WHAT TO DO: For the records below, reproduce exactly the line that contains "### Bug Fixes" and all subsequent lines, with nothing left out and nothing added.

(PROVIDED ENTRIES)

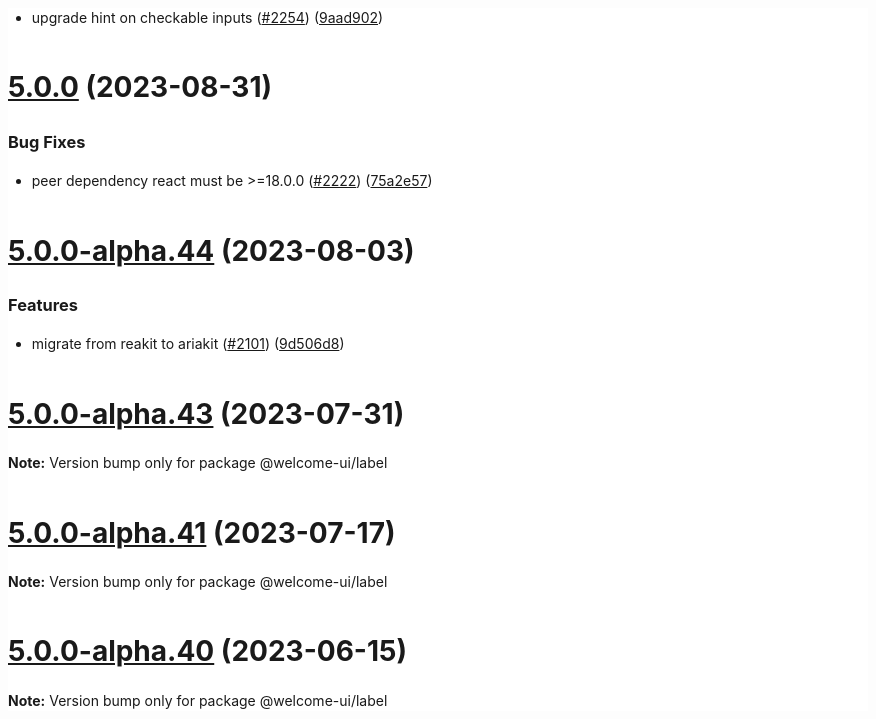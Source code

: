 * upgrade hint on checkable inputs ([#2254](https://github.com/WTTJ/welcome-ui/issues/2254)) ([9aad902](https://github.com/WTTJ/welcome-ui/commit/9aad902e2b9997b7a4cddb0b91203d18e9f518f0))





# [5.0.0](https://github.com/WTTJ/welcome-ui/compare/v5.0.0-alpha.52...v5.0.0) (2023-08-31)


### Bug Fixes

* peer dependency react must be >=18.0.0 ([#2222](https://github.com/WTTJ/welcome-ui/issues/2222)) ([75a2e57](https://github.com/WTTJ/welcome-ui/commit/75a2e57010a5ee2392749fb04eeaab62a60d83ea))





# [5.0.0-alpha.44](https://github.com/WTTJ/welcome-ui/compare/v5.0.0-alpha.43...v5.0.0-alpha.44) (2023-08-03)


### Features

* migrate from reakit to ariakit ([#2101](https://github.com/WTTJ/welcome-ui/issues/2101)) ([9d506d8](https://github.com/WTTJ/welcome-ui/commit/9d506d872e9f34380b8727a82b7569aafd0ee5f9))





# [5.0.0-alpha.43](https://github.com/WTTJ/welcome-ui/compare/v5.0.0-alpha.42...v5.0.0-alpha.43) (2023-07-31)

**Note:** Version bump only for package @welcome-ui/label





# [5.0.0-alpha.41](https://github.com/WTTJ/welcome-ui/compare/v5.0.0-alpha.40...v5.0.0-alpha.41) (2023-07-17)

**Note:** Version bump only for package @welcome-ui/label





# [5.0.0-alpha.40](https://github.com/WTTJ/welcome-ui/compare/v5.0.0-alpha.39...v5.0.0-alpha.40) (2023-06-15)

**Note:** Version bump only for package @welcome-ui/label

(End PROVIDED ENTRIES)

FINISHED EXERCISE:
### Bug Fixes

* peer dependency react must be >=18.0.0 ([#2222](https://github.com/WTTJ/welcome-ui/issues/2222)) ([75a2e57](https://github.com/WTTJ/welcome-ui/commit/75a2e57010a5ee2392749fb04eeaab62a60d83ea))





# [5.0.0-alpha.44](https://github.com/WTTJ/welcome-ui/compare/v5.0.0-alpha.43...v5.0.0-alpha.44) (2023-08-03)


### Features

* migrate from reakit to ariakit ([#2101](https://github.com/WTTJ/welcome-ui/issues/2101)) ([9d506d8](https://github.com/WTTJ/welcome-ui/commit/9d506d872e9f34380b8727a82b7569aafd0ee5f9))





# [5.0.0-alpha.43](https://github.com/WTTJ/welcome-ui/compare/v5.0.0-alpha.42...v5.0.0-alpha.43) (2023-07-31)

**Note:** Version bump only for package @welcome-ui/label





# [5.0.0-alpha.41](https://github.com/WTTJ/welcome-ui/compare/v5.0.0-alpha.40...v5.0.0-alpha.41) (2023-07-17)

**Note:** Version bump only for package @welcome-ui/label





# [5.0.0-alpha.40](https://github.com/WTTJ/welcome-ui/compare/v5.0.0-alpha.39...v5.0.0-alpha.40) (2023-06-15)

**Note:** Version bump only for package @welcome-ui/label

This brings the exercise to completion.